Ellis Ivory, chairman of the board for This is the Place Heritage Park Foundation, conducted the event, which featured a stirring invocation from Betty Sawyer, president of the Ogden Utah NCAAP; remarks by Bonner and Utah Gov. Spencer Cox; a rousing musical number from members of the Bonner family; and the dedicatory prayer by President M. Russell Ballard, acting president of the Quorum of the Twelve Apostles of The Church of Jesus Christ of Latter-day Saints. Elder D. Todd Christofferson, also of the Quorum of the Twelve, was also in attendance.

Mauli Junior Bonner becomes emotional as he speaks to a large crowd in attendance at the dedication ceremony of a new black Pioneer monument.
Mauli Junior Bonner becomes emotional as he speaks to a large crowd in attendance at the dedication ceremony of a new black Pioneer monument at This is the Place Heritage Park in Salt Lake City on Friday, July 22, 2022.. | Scott G Winterton, Deseret News

“We have the opportunity to dedicate a wonderful memorial of statues and features here at This is the Place Heritage Park where people will come for generations to come, we hope, and see the diversity and the reality that the state of Utah is a state where God’s children of all cultures, of all races, can come worship together and enjoy and love one another,” President Ballard said before offering the dedicatory prayer.

The program

The idea for the new monument was kindled on May 7, 2021, when Ivory met Bonner and Tamu Smith, a descendant of Green Flake. Ivory showed them a picture on his wall of his ancestor, Matthew Ivory, who was in the same vanguard company.
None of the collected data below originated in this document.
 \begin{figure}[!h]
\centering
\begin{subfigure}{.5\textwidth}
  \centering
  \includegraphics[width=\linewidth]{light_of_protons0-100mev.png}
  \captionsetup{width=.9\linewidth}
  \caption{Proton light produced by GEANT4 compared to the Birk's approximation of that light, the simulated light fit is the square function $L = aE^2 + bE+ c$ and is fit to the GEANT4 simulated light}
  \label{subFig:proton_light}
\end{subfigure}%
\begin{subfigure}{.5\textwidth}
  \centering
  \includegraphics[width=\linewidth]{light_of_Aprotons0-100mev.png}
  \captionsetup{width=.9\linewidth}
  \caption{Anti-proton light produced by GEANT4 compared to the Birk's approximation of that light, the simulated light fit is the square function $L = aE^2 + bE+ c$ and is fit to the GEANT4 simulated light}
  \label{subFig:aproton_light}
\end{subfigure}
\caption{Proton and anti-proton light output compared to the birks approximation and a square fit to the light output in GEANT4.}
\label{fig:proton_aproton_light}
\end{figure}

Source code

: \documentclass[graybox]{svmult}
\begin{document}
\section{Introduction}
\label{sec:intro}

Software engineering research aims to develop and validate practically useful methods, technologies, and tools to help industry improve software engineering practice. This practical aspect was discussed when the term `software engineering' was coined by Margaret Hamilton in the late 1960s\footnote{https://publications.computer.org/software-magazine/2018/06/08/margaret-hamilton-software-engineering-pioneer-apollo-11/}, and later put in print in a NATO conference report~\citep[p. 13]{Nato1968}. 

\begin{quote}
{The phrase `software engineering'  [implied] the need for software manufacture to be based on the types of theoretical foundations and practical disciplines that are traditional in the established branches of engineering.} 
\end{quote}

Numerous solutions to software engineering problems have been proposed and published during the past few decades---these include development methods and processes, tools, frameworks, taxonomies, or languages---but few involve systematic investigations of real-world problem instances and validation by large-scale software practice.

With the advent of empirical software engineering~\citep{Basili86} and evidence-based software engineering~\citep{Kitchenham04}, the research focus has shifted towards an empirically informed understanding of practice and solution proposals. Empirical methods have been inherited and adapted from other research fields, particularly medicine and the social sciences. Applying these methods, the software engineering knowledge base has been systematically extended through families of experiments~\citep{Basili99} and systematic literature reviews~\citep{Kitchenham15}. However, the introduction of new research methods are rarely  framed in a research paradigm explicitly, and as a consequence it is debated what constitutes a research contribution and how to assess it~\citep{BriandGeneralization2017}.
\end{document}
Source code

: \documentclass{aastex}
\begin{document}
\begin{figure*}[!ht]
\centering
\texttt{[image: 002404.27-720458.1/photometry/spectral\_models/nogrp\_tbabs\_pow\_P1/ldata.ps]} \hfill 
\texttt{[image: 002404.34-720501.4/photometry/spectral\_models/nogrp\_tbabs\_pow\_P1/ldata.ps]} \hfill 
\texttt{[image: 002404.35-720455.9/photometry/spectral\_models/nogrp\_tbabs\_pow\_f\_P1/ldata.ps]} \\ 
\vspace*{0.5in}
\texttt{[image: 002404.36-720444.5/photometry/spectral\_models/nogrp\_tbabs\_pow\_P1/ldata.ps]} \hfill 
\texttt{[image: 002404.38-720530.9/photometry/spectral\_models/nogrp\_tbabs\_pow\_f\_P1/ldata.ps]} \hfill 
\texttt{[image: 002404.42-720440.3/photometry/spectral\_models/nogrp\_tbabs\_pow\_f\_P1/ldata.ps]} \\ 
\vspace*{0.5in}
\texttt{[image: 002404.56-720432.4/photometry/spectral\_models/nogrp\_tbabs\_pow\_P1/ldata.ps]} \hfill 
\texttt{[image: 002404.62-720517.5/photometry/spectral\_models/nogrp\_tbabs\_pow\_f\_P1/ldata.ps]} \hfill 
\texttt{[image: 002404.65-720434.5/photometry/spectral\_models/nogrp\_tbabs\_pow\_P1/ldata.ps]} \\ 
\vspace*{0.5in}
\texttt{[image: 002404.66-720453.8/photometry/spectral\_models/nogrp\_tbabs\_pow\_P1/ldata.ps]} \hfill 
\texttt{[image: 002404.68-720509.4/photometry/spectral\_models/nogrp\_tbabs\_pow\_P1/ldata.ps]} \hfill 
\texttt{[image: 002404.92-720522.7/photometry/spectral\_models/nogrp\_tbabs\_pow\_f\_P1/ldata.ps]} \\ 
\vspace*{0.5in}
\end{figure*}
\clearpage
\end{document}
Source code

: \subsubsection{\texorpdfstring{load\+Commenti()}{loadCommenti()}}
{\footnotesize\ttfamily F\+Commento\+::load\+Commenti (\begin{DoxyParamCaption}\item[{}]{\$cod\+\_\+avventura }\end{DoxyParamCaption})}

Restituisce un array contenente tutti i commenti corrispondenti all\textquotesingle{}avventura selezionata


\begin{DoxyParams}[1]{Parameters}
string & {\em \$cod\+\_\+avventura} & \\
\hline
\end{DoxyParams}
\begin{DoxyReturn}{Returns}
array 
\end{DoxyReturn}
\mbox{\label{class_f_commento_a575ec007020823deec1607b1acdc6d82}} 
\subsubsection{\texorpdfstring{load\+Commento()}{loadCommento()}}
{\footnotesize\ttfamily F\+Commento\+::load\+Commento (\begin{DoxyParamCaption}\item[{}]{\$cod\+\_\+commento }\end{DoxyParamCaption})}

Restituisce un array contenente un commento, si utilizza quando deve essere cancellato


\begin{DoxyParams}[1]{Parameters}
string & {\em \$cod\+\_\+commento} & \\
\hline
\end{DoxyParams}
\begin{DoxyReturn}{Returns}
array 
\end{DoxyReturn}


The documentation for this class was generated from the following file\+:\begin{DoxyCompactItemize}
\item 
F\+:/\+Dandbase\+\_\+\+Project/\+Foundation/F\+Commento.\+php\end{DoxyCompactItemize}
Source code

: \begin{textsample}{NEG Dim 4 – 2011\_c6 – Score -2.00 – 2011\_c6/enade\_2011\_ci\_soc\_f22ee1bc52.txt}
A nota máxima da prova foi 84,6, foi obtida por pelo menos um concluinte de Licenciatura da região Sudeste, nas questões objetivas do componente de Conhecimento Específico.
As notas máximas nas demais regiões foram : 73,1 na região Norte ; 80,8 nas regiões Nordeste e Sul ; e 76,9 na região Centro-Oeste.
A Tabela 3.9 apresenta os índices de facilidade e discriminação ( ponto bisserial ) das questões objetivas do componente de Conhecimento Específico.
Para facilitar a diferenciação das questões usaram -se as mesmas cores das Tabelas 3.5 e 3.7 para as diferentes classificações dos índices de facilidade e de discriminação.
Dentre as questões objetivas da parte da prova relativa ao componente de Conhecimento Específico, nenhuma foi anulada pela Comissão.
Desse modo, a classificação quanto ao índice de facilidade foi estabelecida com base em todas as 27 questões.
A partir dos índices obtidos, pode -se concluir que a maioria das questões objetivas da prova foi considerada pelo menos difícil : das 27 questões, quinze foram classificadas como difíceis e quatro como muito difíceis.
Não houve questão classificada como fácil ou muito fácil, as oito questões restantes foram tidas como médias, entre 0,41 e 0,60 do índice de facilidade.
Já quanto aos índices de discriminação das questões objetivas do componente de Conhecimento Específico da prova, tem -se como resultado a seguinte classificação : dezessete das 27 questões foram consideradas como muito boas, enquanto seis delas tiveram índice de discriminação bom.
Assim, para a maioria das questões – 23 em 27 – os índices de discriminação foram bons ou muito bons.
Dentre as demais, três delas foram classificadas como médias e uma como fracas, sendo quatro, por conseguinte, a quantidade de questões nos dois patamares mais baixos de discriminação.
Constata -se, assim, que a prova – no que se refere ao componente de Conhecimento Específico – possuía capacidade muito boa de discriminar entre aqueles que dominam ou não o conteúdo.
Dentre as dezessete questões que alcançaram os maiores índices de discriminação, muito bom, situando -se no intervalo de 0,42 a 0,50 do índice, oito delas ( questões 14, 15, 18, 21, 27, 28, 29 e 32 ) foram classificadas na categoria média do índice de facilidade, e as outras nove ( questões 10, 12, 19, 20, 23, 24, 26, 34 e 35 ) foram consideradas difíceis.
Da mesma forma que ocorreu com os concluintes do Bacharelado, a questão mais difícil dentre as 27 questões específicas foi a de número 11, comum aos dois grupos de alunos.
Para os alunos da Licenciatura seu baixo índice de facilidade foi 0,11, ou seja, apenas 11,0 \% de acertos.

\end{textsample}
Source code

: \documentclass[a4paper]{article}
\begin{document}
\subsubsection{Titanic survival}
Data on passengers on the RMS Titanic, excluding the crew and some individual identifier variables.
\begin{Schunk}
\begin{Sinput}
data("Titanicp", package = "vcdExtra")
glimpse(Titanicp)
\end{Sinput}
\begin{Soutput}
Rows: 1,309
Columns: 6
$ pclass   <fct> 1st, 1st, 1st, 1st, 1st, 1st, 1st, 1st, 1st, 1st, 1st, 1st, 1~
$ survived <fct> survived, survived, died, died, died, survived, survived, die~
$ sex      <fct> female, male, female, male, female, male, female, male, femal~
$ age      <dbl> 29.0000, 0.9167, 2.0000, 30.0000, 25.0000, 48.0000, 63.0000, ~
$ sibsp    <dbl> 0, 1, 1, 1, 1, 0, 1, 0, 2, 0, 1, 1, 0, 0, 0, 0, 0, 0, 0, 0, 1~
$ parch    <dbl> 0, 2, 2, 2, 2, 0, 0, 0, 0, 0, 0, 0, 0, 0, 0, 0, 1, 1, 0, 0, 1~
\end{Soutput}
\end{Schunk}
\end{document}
“That’s how this whole journey began,” Ivory said.

The statues of Flake, Wales, Smith and James with her sons were sculpted by Stephanie and Roger Hunt.

Bonner’s remarks, often interrupted with applause and cheers, centered on drawing strength from pioneer stories and ancestors.

“We tell the stories to celebrate those who endured something that we will never fully understand. ... We tell the stories because they are true, because they endured it, because we all have the opportunity to draw strength from them. Can we not draw strength from them?” he said, referring to the statues.

Cox recently learned that one of his ancestors was a slaveholder in North Carolina. The man sold his slaves after joining The Church of Jesus Christ of Latter-day Saints but one orphan named Sammy Lamb remained with the family and journeyed to Utah where he lost his life in an accident.

Cox expressed gratitude for the church working with the community to honor these pioneers in a “unifying way.”

“This shows that there is a different path,” he said. “We don’t have to choose one or the other. It can be about bringing people together.”

In her invocation, Sawyer praised the courage and faith of the Black pioneers and prayed that all who visit the monument would follow the example of the Rev. Amos C. Brown from San Francisco’s Third Baptist Church, who believes in a “ritual of remembrance” — daily, weekly and monthly reflection instead of just once a year or on special occasions.

“Let us be empowered and emboldened to act with compassion toward others as we reflect on their stories and the importance of their lives and their work in the history of this great state and this great nation,” Sawyer said.

The dedicatory prayer

In his dedicatory prayer, President Ballard expressed gratitude and requested blessings for the Black pioneers and friends in the Black community. He prayed for heaven to watch over the new monument and many others in the park that “remind us of who we are and what blessings we enjoy because of those pioneers.”

“May this wonderful presentation live here at the park as a reminder and a remembrance for all of us how precious every living soul, every one of God’s children are unto him and to each one of us,” the apostle said.

The unveiling

The unveiling was an emotional and spiritual experience for several Green Flake descendants.

“I don’t even have the words to describe it,” said Tamu Smith, who was involved in the monument planning from the beginning. “It was like being rediscovered by your family, like being adopted and then finding your real family. It was very similar to that because these are stories that we’ve known for a long time. ... To be able to have your story validated by leaders, by the governor, by all of these people and also to have it be put in a place to where not only do you not have to fight to tell it anymore, but now people can come in and start to get the remnants of it themselves. So the unveiling for me was speaking a truth and having that truth honored.”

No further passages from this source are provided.